> _Exercise requirements_
Here is the task for the records below: repeat exactly the lines from the one with "mDMEaEF4gBYJKwYBBAHaRw8BAQdA37vLwIrkPJ1USUkGnHXMUJ2rybonxQU7akWG" to the one with "CAsCBBYCAwECHgcCF4AACgkQwQEK3iX7O0ylRwD+JgRn/350ml9T1MxKxmUSA/oM", both included, and nothing else.
Start of Extracted data
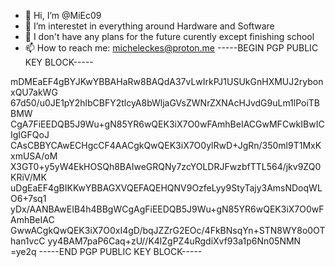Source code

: - 👋 Hi, I’m @MiEc09
- 👀 I’m interestet in everything around Hardware and Software  
- 📄 I don't have any plans for the future curently except finishing school 
- 📫 How to reach me: micheleckes@proton.me
-----BEGIN PGP PUBLIC KEY BLOCK-----

mDMEaEF4gBYJKwYBBAHaRw8BAQdA37vLwIrkPJ1USUkGnHXMUJ2rybonxQU7akWG
67d50/u0JE1pY2hlbCBFY2tlcyA8bWljaGVsZWNrZXNAcHJvdG9uLm1lPoiTBBMW
CgA7FiEEDQB5J9Wu+gN85YR6wQEK3iX7O0wFAmhBeIACGwMFCwkIBwICIgIGFQoJ
CAsCBBYCAwECHgcCF4AACgkQwQEK3iX7O0ylRwD+JgRn/350ml9T1MxKxmUSA/oM
X3GT0+y5yW4EkHOSQh8BAIweGRQNy7zcYOLDRJFwzbfTTL564/jkv9ZQ0KRiV/MK
uDgEaEF4gBIKKwYBBAGXVQEFAQEHQNV9OzfeLyy9StyTajy3AmsNDoqWLO6+7sq1
yDx/AANBAwEIB4h4BBgWCgAgFiEEDQB5J9Wu+gN85YR6wQEK3iX7O0wFAmhBeIAC
GwwACgkQwQEK3iX7O0xI4gD/bqJZZrG2EOc/4FkBNsqYn+STN8WY8o0OThan1vcC
yy4BAM7paP6Caq+zU//K4lZgPZ4uRgdiXvf93a1p6Nn05NMN
=ye2q
-----END PGP PUBLIC KEY BLOCK-----
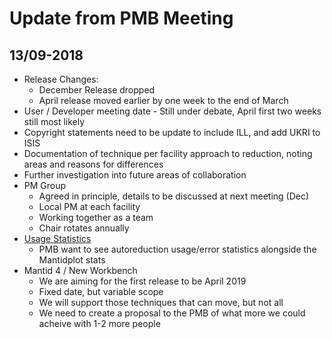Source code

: Update from PMB Meeting 
=======================

13/09-2018
----------

- Release Changes:
  - December Release dropped
  - April release moved earlier by one week to the end of March
- User / Developer meeting date - Still under debate, April first two weeks still most likely
- Copyright statements need to be update to include ILL, and add UKRI to ISIS
- Documentation of technique per facility approach to reduction, noting areas and reasons for differences
- Further investigation into future areas of collaboration
- PM Group
  - Agreed in principle, details to be discussed at next meeting (Dec)
  - Local PM at each facility
  - Working together as a team
  - Chair rotates annually
- [Usage Statistics](../../PMB/PM%20report%20to%20the%20PMB%2013%20September%202018.doc)
  - PMB want to see autoreduction usage/error statistics alongside the Mantidplot stats
- Mantid 4 / New Workbench
  - We are aiming for the first release to be April 2019
  - Fixed date, but variable scope
  - We will support those techniques that can move, but not all
  - We need to create a proposal to the PMB of what more we could acheive with 1-2 more people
End of Extracted data
> _Task output_
mDMEaEF4gBYJKwYBBAHaRw8BAQdA37vLwIrkPJ1USUkGnHXMUJ2rybonxQU7akWG
67d50/u0JE1pY2hlbCBFY2tlcyA8bWljaGVsZWNrZXNAcHJvdG9uLm1lPoiTBBMW
CgA7FiEEDQB5J9Wu+gN85YR6wQEK3iX7O0wFAmhBeIACGwMFCwkIBwICIgIGFQoJ
CAsCBBYCAwECHgcCF4AACgkQwQEK3iX7O0ylRwD+JgRn/350ml9T1MxKxmUSA/oM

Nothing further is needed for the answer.